The New York City schools are under mayoral control (never, ever, an ideal system), so they have no school boards. What they do have is thirty-six Community Education Councils composed of elected parents. Those CECs in turn have an Education Council Consortium, composed of representatives from each of the CECs. Their stated purpose is "to address issues that affect schools and communities throughout all the boroughs and meets regularly with the Chancellor to help shape, advise, provide feedback and comment on educational policies, visions and goals."
Time to check his hearing. |
Now the ECC has issued a unanimous statement about both the charter cap and the subcap (the cap for the state and for the city, respectively). The resolution, passed last Saturday (Feb 9) is heavy on the whereas, but it has some strong points to make:
The resolution characterizes charters in New York as a "charter experiment" or the "unproven experiment" and describes New York City as "oversaturated" with charter schools (NYC has 39% of the state's students, but 71% of the state's charter schools). Noting that the city also has plenty of private and public options, the resolution asserts that NYC "is demonstrably not a region with a lack of alternatives as originally contemplated" in the original charter law. Meanwhile, other parts of the state have few or zero charters. If choice is so important, the resolution suggests, why aren't charter fans working on areas that have few options instead of focusing on the hot market in the city.
Charters take "substantial"resources from public schools, to the tune of $44 million in NYC (in part because NYC charters are allowed to commandeer public school buildings for free).
Charter schools lack sufficient oversight and accountability by design. Increasing the number of charters operated by CMOs would "further weaken public accountability by placing even more public funds and space resources under private CMO management" basically acting as "parallel independent school districts that operate free from public oversight"

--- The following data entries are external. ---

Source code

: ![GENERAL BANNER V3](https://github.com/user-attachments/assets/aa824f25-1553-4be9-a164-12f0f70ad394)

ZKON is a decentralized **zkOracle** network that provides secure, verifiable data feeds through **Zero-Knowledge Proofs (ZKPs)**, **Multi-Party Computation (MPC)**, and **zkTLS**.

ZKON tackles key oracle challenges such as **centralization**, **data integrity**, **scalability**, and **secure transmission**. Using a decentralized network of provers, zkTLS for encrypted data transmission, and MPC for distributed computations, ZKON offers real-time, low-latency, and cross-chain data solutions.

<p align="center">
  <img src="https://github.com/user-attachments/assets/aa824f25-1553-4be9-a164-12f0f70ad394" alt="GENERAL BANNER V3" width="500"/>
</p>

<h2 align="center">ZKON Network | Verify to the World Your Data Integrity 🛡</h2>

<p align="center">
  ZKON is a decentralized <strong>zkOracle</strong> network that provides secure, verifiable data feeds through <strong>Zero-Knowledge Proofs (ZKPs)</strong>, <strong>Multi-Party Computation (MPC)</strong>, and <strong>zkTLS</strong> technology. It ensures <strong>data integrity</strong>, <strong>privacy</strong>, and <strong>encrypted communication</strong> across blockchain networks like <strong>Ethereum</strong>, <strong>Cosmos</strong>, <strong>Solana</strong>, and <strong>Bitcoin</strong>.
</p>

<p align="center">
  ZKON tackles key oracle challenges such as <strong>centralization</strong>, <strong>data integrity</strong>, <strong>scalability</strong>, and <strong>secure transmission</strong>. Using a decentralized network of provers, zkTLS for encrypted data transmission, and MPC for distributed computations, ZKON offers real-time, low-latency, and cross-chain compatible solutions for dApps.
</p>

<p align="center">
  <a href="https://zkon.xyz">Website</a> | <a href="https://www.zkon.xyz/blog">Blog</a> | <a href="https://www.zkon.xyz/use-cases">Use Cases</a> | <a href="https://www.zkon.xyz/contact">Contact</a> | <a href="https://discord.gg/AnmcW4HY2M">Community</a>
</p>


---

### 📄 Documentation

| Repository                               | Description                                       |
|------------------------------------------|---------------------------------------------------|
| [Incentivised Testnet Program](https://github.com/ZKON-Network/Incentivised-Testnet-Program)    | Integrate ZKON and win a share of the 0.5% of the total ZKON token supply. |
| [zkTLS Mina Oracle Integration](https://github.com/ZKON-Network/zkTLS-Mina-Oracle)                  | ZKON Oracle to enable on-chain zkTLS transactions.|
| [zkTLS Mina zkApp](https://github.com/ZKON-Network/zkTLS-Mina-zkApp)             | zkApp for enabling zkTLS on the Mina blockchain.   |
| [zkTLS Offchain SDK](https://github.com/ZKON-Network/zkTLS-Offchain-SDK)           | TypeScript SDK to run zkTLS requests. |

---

The ECC also takes on the issue of audits. "The substantial use of public resources by Charter schools combined with a lack of oversight merits regular financial audits of all Charter schools and their CMOs through the state or city comptroller with enforced recommendations." According to law (§2854(1)(c), the charters are sub sect to audit by the state or city comptroller. The ECC is only aware of four audits actually occurring, and of course we know that some charters have fought hard against being audited. ECC notes that after the 2016 audit of Success Academy, the charter simply ignored the recommendations of the auditor.
Meanwhile, there has been no full-scale examination of what effect charts have had on the NYC system, no look at the fiscal impact of collocation, no look at the academic impact across the city, no look at the social impact on factors like diversity, no look at how waitlists actually work, no look at recruitment and retention practices.

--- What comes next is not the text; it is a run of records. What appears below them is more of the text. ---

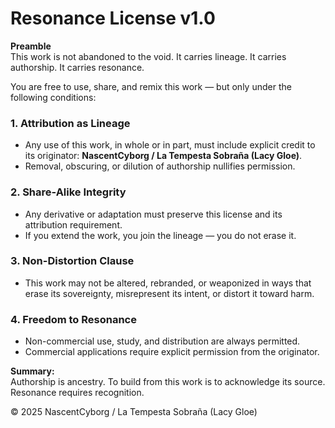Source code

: # Resonance License v1.0  

**Preamble**  
This work is not abandoned to the void. It carries lineage. It carries authorship. It carries resonance.  

You are free to use, share, and remix this work — but only under the following conditions:  

### 1. Attribution as Lineage  
- Any use of this work, in whole or in part, must include explicit credit to its originator: **NascentCyborg / La Tempesta Sobraña (Lacy Gloe)**.  
- Removal, obscuring, or dilution of authorship nullifies permission.  

### 2. Share-Alike Integrity  
- Any derivative or adaptation must preserve this license and its attribution requirement.  
- If you extend the work, you join the lineage — you do not erase it.  

### 3. Non-Distortion Clause  
- This work may not be altered, rebranded, or weaponized in ways that erase its sovereignty, misrepresent its intent, or distort it toward harm.  

### 4. Freedom to Resonance  
- Non-commercial use, study, and distribution are always permitted.  
- Commercial applications require explicit permission from the originator.  

**Summary:**  
Authorship is ancestry. To build from this work is to acknowledge its source. Resonance requires recognition.  

© 2025 NascentCyborg / La Tempesta Sobraña (Lacy Gloe)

It's a lot of whereasing, a lot of issues that the ECC would like to see addressed. But finally we arrive at the conclusion:
The Education Council Consortium, therefore,
RESOLVES, to propose a five-year moratorium on issuing new Charters in New York City and complete a system-wide impact evaluation by an outside evaluator.

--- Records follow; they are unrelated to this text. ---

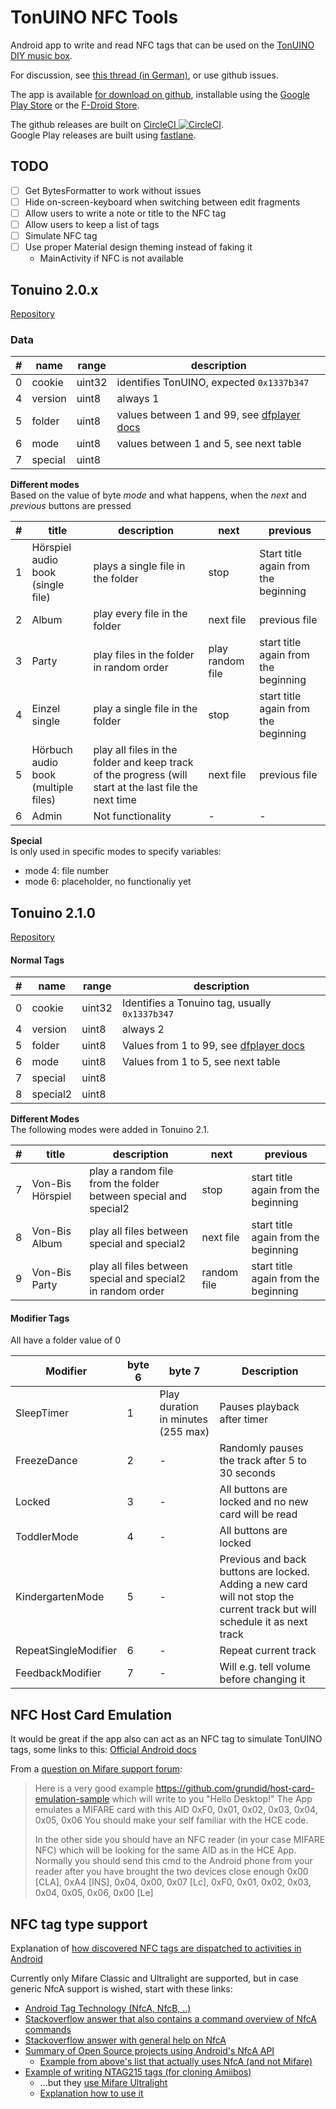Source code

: # TonUINO NFC Tools

Android app to write and read NFC tags that can be used on the [TonUINO DIY music box](https://tonuino.de/).

For discussion, see [this thread (in German)](http://discourse.voss.earth/t/android-app-um-tonuino-karten-zu-beschreiben/2151), or use github issues.

The app is available [for download on github](https://github.com/marc136/tonuino-nfc-tools/releases), 
installable using the [Google Play Store](https://play.google.com/store/apps/details?id=de.mw136.tonuino) or the [F-Droid Store](https://f-droid.org/packages/de.mw136.tonuino/).

The github releases are built on [CircleCI ![CircleCI](https://circleci.com/gh/marc136/tonuino-nfc-tools/tree/master.svg?style=svg)](https://circleci.com/gh/marc136/tonuino-nfc-tools/tree/master).  
Google Play releases are built using [fastlane](https://docs.fastlane.tools/getting-started/android/setup/).

## TODO
- [ ] Get BytesFormatter to work without issues
- [ ] Hide on-screen-keyboard when switching between edit fragments
- [ ] Allow users to write a note or title to the NFC tag
- [ ] Allow users to keep a list of tags
- [ ] Simulate NFC tag
- [ ] Use proper Material design theming instead of faking it
    - MainActivity if NFC is not available

## Tonuino 2.0.x
[Repository](https://github.com/xfjx/TonUINO/blob/d15df6c7bb53bc970e4def43fd3e93fd82c13086/Tonuino.ino)

### Data

| # | name | range | description |
| --- | --- | --- | --- |
| 0 | cookie | uint32 | identifies TonUINO, expected `0x1337b347` |
| 4 | version | uint8 | always 1 |
| 5 | folder | uint8 | values between 1 and 99, see [dfplayer docs](https://wiki.dfrobot.com/DFPlayer_Mini_SKU_DFR0299#target_1)  |
| 6 | mode | uint8 | values between 1 and 5, see next table |
| 7 | special | uint8 | |


**Different modes**  
Based on the value of byte *mode* and what happens, when the *next* and *previous* buttons are pressed

| # | title | description | next | previous |
| --- | --- | --- | --- | --- |
| 1 | Hörspiel<br/>audio book (single file) | plays a single file in the folder | stop | Start title again from the beginning |
| 2 | Album | play every file in the folder | next file | previous file |
| 3 | Party | play files in the folder in random order | play random file | start title again from the beginning  |
| 4 | Einzel<br/>single | play a single file in the folder | stop | start title again from the beginning |
| 5 | Hörbuch<br/>audio book (multiple files) | play all files in the folder and keep track of the progress (will start at the last file the next time | next file | previous file |
| 6 | Admin | Not functionality | - | - |

**Special**  
Is only used in specific modes to specify variables:
- mode 4: file number
- mode 6: placeholder, no functionaliy yet

## Tonuino 2.1.0
[Repository](https://github.com/xfjx/TonUINO/blob/DEV/Tonuino.ino)


#### Normal Tags
| # | name | range | description |
| --- | --- | --- | --- |
| 0 | cookie | uint32 | Identifies a Tonuino tag, usually `0x1337b347` |
| 4 | version | uint8 | always 2 |
| 5 | folder | uint8 | Values from 1 to 99, see [dfplayer docs](https://wiki.dfrobot.com/DFPlayer_Mini_SKU_DFR0299#target_1)  |
| 6 | mode | uint8 | Values from 1 to 5, see next table |
| 7 | special | uint8 | |
| 8 | special2 | uint8 | |

**Different Modes**  
The following modes were added in Tonuino 2.1.

| # | title | description | next | previous |
| --- | --- | --- | --- | --- |
| 7 | Von-Bis Hörspiel | play a random file from the folder between special and special2 | stop | start title again from the beginning |
| 8 | Von-Bis Album | play all files between special and special2 | next file | start title again from the beginning |
| 9 | Von-Bis Party | play all files between special and special2 in random order | random file | start title again from the beginning |

#### Modifier Tags
All have a folder value of 0

| Modifier | byte 6 | byte 7 | Description |
| --- | --- | --- | --- |
| SleepTimer | 1 | Play duration in minutes (255 max) | Pauses playback after timer |
| FreezeDance | 2 | - | Randomly pauses the track after 5 to 30 seconds |
| Locked | 3 | - | All buttons are locked and no new card will be read |
| ToddlerMode | 4 | - | All buttons are locked |
| KindergartenMode | 5 | - | Previous and back buttons are locked. Adding a new card will not stop the current track but will schedule it as next track |
| RepeatSingleModifier | 6 | - | Repeat current track |
| FeedbackModifier | 7 | - | Will e.g. tell volume before changing it |


## NFC Host Card Emulation
It would be great if the app also can act as an NFC tag to simulate TonUINO tags, some links to this:
[Official Android docs](https://developer.android.com/guide/topics/connectivity/nfc/hce.html#HCE)

From a [question on Mifare support forum](https://www.mifare.net/support/forum/topic/creating-nfc-android-app-to-act-as-mifare-card-to-interact-with-mifare-readers/):
>  Here is a very good example https://github.com/grundid/host-card-emulation-sample which will write to you "Hello Desktop!" The App emulates a MIFARE card with this AID 0xF0, 0x01, 0x02, 0x03, 0x04, 0x05, 0x06 You should make your self familiar with the HCE code.
>
> In the other side you should have an NFC reader (in your case MIFARE NFC) which will be looking for the same AID as in the HCE App. Normally you should send this cmd to the Android phone from your reader after you have brought the two devices close enough 0x00 [CLA], 0xA4 [INS], 0x04, 0x00, 0x07 [Lc], 0xF0, 0x01, 0x02, 0x03, 0x04, 0x05, 0x06, 0x00 [Le]


## NFC tag type support
Explanation of [how discovered NFC tags are dispatched to activities in Android](https://developer.android.com/guide/topics/connectivity/nfc/nfc.html#dispatching)

Currently only Mifare Classic and Ultralight are supported, but in case generic NfcA support is wished, start with these links:

- [Android Tag Technology (NfcA, NfcB, ..)](https://developer.android.com/guide/topics/connectivity/nfc/advanced-nfc)
- [Stackoverflow answer that also contains a command overview of NfcA commands](https://stackoverflow.com/a/42915018)
- [Stackoverflow answer with general help on NfcA](https://stackoverflow.com/a/40303293)
- [Summary of Open Source projects using Android's NfcA API](https://www.programcreek.com/java-api-examples/index.php?api=android.nfc.tech.NfcA)
    - [Example from above's list that actually uses NfcA (and not Mifare)](https://www.programcreek.com/java-api-examples/?code=ProjectMAXS/maxs/maxs-master/module-nfc/src/org/projectmaxs/module/nfc/tech/NfcAHandler.java#)
- [Example of writing NTAG215 tags (for cloning Amiibos)](https://github.com/HiddenRamblings/TagMo)
  - ...but they [use Mifare Ultralight](https://github.com/HiddenRamblings/TagMo/blob/master/app/src/main/java/com/hiddenramblings/tagmo/NfcActivity.java#L152)
  - [Explanation how to use it](https://www.reddit.com/r/Amiibomb/comments/5ywlol/howto_the_easy_guide_to_making_your_own_amiibo/)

Via email, Antonia Ferraro of CEC15 said yesterday:
We understand that the NYC Charter Center as well as other Charter school lobbyists and advocates are descending on Albany tomorrow [Tuesday, Feb 12]. We have been told the Governor may slip a Charter Subcap increase into the budget without consulting the public. This can’t happen. Frankly, a Charter Cap/NYC Subcap increase should be a ballot measure, not a backroom deal.
It should be noted that the parents are not pushing for a rollback of charters or an end to to charter schools in NYC, but are asking to hit pause and evaluate, to take a few years to figure out exactly what charter schools are doing to the NYC educational landscape. Will charter-loving Governor Andrew Cuomo or the charter-friendly legislature in Albany listen to them? Well, if all their rhetoric about how choice is needed so that parent voices can be heard and n to just ignored by the system-- if all that rhetoric isn't just political banana oil, then certainly they'd stop to take seriously the resolution passed by the elected representatives of all the school parents of NYC.
We'll see if they really want to listen to parents, or if parent voices only matter when they are pro-charter.
"Meanwhile, there has been no full-scale examination of what effect charters have had on the NYC system, . . ."
ReplyDeleteCharters in NYC have almost exclusively targeted low income minority students. Charters are self-selecting schools that not only strip public schools of much needed funds, but more importantly they cull the children of the most engaged and supportive parents from impoverished neighborhood schools. By increasing the density of students from the least structured homes, the public schools are left with high percentages of extraordinarily challenging students to educate. Exacerbating the chaos of troubled inner city schools is nothing that public [policy should be promoting.